Mr Brown's Knesset speech was in sharp contrast to President Bush's in May, which contained just one passing reference to the Palestinians and was warmly welcomed by those Israeli parties most addicted to settlement-building in the West Bank. Mr Brown outlined a two-state solution based on 1967 borders forthrightly and in a context in which a large and over-powerful minority of his audience believe in no such thing.
It was symbolic that the one Knesset member actually to walk out – as Mr Brown was saying that the Palestinian Authority under Mahmoud Abbas and Salam Fayyad offered Israel "the best partner for a generation" – was Uri Ariel, of the far-right National Union, and one of those most delighted by Mr Bush's utterly self-serving and irresponsible Knesset speech.
The language Mr Brown used to call for two states "with Jerusalem the capital for both, and a just and agreed settlement for refugees" raised an eyebrow or two among otherwise well-disposed Israeli officials. They would have much preferred him to go easy on the idea of dividing Jerusalem between the two peoples and to rule out absolutely any notion of the "right of return" to Israel for even a token number of refugee families from 1948 as part of a final deal.
Yet Mr Brown's formulation on these topics was fully in line with – and, if anything, less expansive than – that proposed at Camp David in 2000 by the Israeli prime minister Ehud Barak, who was among the British Prime Minister's audience in the Knesset yesterday.
The basic idea underlining last November's summit at Annapolis had one chance, however slim, of working. That was to show such rapid advances towards an agreement on the outlines of a two-state solution and even before that, in improving the daily lives of Palestinians in the West Bank, that Palestinians, even in Gaza, would have their belief restored in the path of negotiations.
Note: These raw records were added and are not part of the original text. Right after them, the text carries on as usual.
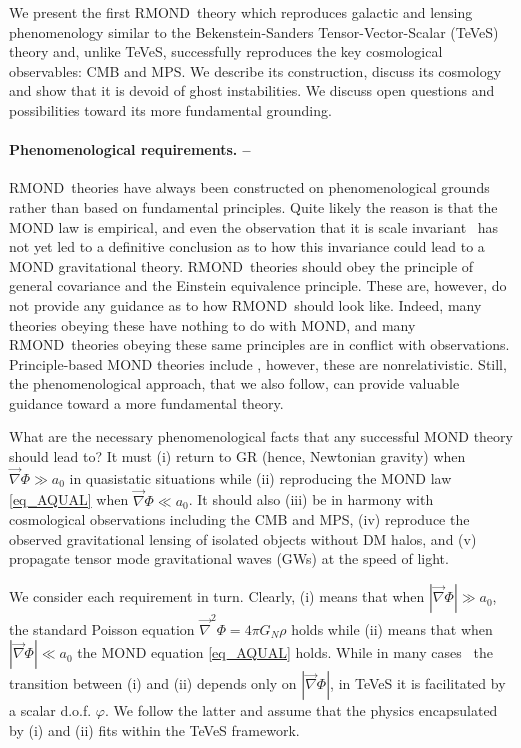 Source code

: \documentclass[twocolumn,prl,preprintnumbers,amsmath,amssymb,nofootinbib]{revtex4-2}
\newcommand{\grad}{\ensuremath{\vec{\nabla}}}
\newcommand{\RMOND}{RMOND~}
\newcommand{\GN}{\ensuremath{G_{N}}}
\begin{document}
We present the first \RMOND theory which reproduces galactic and lensing phenomenology 
similar to the Bekenstein-Sanders Tensor-Vector-Scalar (TeVeS) theory \cite{Sanders1997,Bekenstein2004} and, unlike TeVeS,
 successfully reproduces the key cosmological observables: CMB and MPS. We describe its construction, discuss its cosmology and show that 
it is devoid of ghost instabilities. We discuss open questions
and possibilities toward its more fundamental grounding.

\paragraph{Phenomenological requirements. --} 
\RMOND theories have always been constructed on phenomenological grounds rather than based 
on fundamental principles. Quite likely the reason is that the MOND law is empirical, and even the observation that 
it is scale invariant~\cite{Milgrom1997,Milgrom2008} has not yet led to a definitive conclusion as to how this invariance 
could lead to a MOND gravitational theory. \RMOND theories should obey the principle of general covariance 
and the Einstein equivalence principle. These are, however, 
do not provide any guidance as to how \RMOND  should look like. Indeed, many theories obeying these have 
nothing to do with MOND, and many \RMOND theories obeying these same principles are in conflict with observations.
Principle-based MOND theories include \cite{Milgrom:1998sy,Klinkhamer:2011un,Verlinde2016}, however, these are nonrelativistic. 
Still, the phenomenological approach, that we also follow, can provide valuable guidance toward a more fundamental theory.

What are the necessary phenomenological facts that any successful MOND theory should lead to? 
It must (i) return to GR (hence, Newtonian gravity) when $\grad\Phi\gg a_0$ in quasistatic situations while (ii)
 reproducing the MOND law \eqref{eq_AQUAL} when $\grad\Phi \ll a_0$.
It should also (iii) be in harmony with cosmological observations including the CMB and MPS,
(iv) reproduce the observed gravitational lensing of isolated objects without DM halos,
and (v) propagate tensor mode gravitational waves (GWs) at the speed of light.

We consider each requirement in turn. 
 Clearly, (i) means that when $|\grad \Phi| \gg a_0$, the standard Poisson equation $\grad^2\Phi = 4\pi \GN \rho$ holds while (ii) means that
when $|\grad \Phi| \ll a_0$ the MOND equation \eqref{eq_AQUAL} holds.
While in  many cases~\cite{DeffayetEsposito-FareseWoodard2011,Woodard2014,ZlosnikFerreiraStarkman2006}
 the transition between (i) and (ii) depends only on $|\grad \Phi|$, in TeVeS it is facilitated by
a scalar d.o.f. $\varphi$. We follow the latter and assume that the physics encapsulated by (i) and (ii) fits within the TeVeS framework.
\end{document}
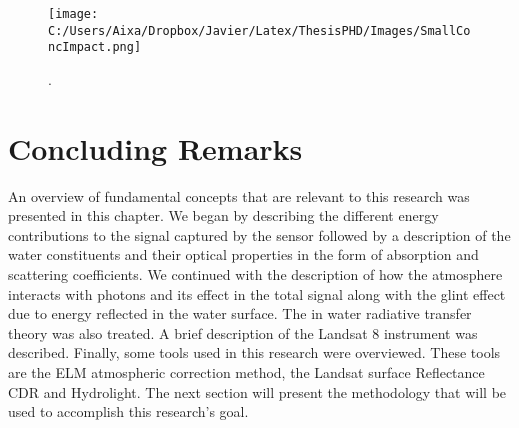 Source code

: \begin{figure}[htb]
\centering
      \texttt{[image: C:/Users/Aixa/Dropbox/Javier/Latex/ThesisPHD/Images/SmallConcImpact.png]}
      \caption{.\label{fig:SmallConcImpact} } 
\end{figure}



\section{Concluding Remarks}
An overview of fundamental concepts that are relevant to this research was presented in this chapter. We began by describing the different energy contributions to the signal captured by the sensor followed by a description of the water constituents and their optical properties in the form of absorption and scattering coefficients. We continued with the description of how the atmosphere interacts with photons and its effect in the total signal along with the glint effect due to energy reflected in the water surface. The in water radiative transfer theory was also treated. A brief description of the Landsat 8 instrument was described. Finally, some tools used in this research were overviewed. These tools are the ELM atmospheric correction method, the Landsat surface Reflectance CDR and Hydrolight. The next section will present the methodology that will be used to accomplish this research's goal.
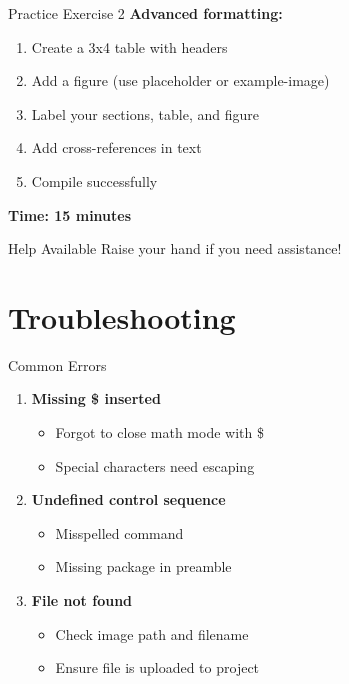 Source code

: \documentclass[aspectratio=169]{beamer}
\begin{document}
	\begin{frame}{Practice Exercise 2}
		\textbf{Advanced formatting:}
		
		\begin{enumerate}
			\item Create a 3x4 table with headers
			\item Add a figure (use placeholder or example-image)
			\item Label your sections, table, and figure
			\item Add cross-references in text
			\item Compile successfully
		\end{enumerate}
		
		\vspace{1em}
		
		\textbf{Time: 15 minutes}
		
		\vspace{0.5em}
		
		\begin{block}{Help Available}
			Raise your hand if you need assistance!
		\end{block}
	\end{frame}
	
	\section{Troubleshooting}
	
	\begin{frame}{Common Errors}
		\begin{enumerate}
			\item \textbf{Missing \$ inserted}
			\begin{itemize}
				\item Forgot to close math mode with \$
				\item Special characters need escaping
			\end{itemize}
			
			\item \textbf{Undefined control sequence}
			\begin{itemize}
				\item Misspelled command
				\item Missing package in preamble
			\end{itemize}
			
			\item \textbf{File not found}
			\begin{itemize}
				\item Check image path and filename
				\item Ensure file is uploaded to project
			\end{itemize}
		\end{enumerate}
	\end{frame}
	
\end{document}
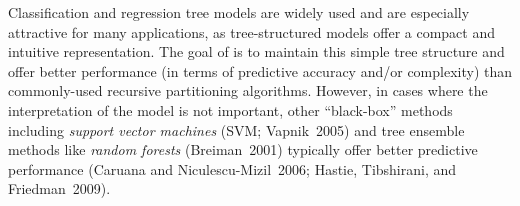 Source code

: \documentclass[DIN, pagenumber=false, parskip=half,%
               fromalign=left, fromphone=true,%
               fromemail=true, fromurl=false, %
               fromlogo=true, fromrule=false, fromrule=afteraddress]{scrlttr2}
\begin{document}
Classification and regression tree models are widely used and are especially
attractive for many applications, as tree-structured models offer a compact and
intuitive representation. The goal of  is to maintain this
simple tree structure and offer better performance (in terms of predictive
accuracy and/or complexity) than commonly-used recursive partitioning
algorithms. However, in cases where the interpretation of the model is not
important, other ``black-box'' methods including \textit{support vector machines}
(SVM; Vapnik~2005) and tree ensemble methods like \textit{random
forests} (Breiman~2001) typically offer better predictive performance
(Caruana and Niculescu-Mizil~2006;  Hastie, Tibshirani, and Friedman~2009).
 
\end{document}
Even if by some miracle more progress is being made in the talks than currently seems likely, the "facts on the ground" still militate against any such belief. Which is why Mr Brown called again yesterday for a freeze on settlement-building and "help in easing the obstacles to Palestinian economic growth".
Mr Brown's approach is hardly faultless. He puts too much faith in inward investment in the still devastated – if in the West Bank very slightly improving – Palestinian economy as long as such obstacles remain. But he did at least find the language with which to make clear to Israel's whole political establishment - and not just to its beleaguered and quite possibly outgoing Prime Minister – that true friends of Israel have a right to speak out about the course they believe it should take in its own interests.
The same idea in fact that Senator Obama himself was expressing when he said during the Ohio primary that being "pro-Israel" did not mean signing up to every policy of Likud. Since then, and the confusing retraction that followed the Senator's extraordinary remark that Jerusalem should remain the "undivided capital", he has been rather less clear than Mr Brown was yesterday. If Senator Obama could rise above the perceived needs of US electoral politics far enough to be even as candid a friend as Mr Brown, he might just revive the fast waning hopes for what could be the last chance for a two-state solution.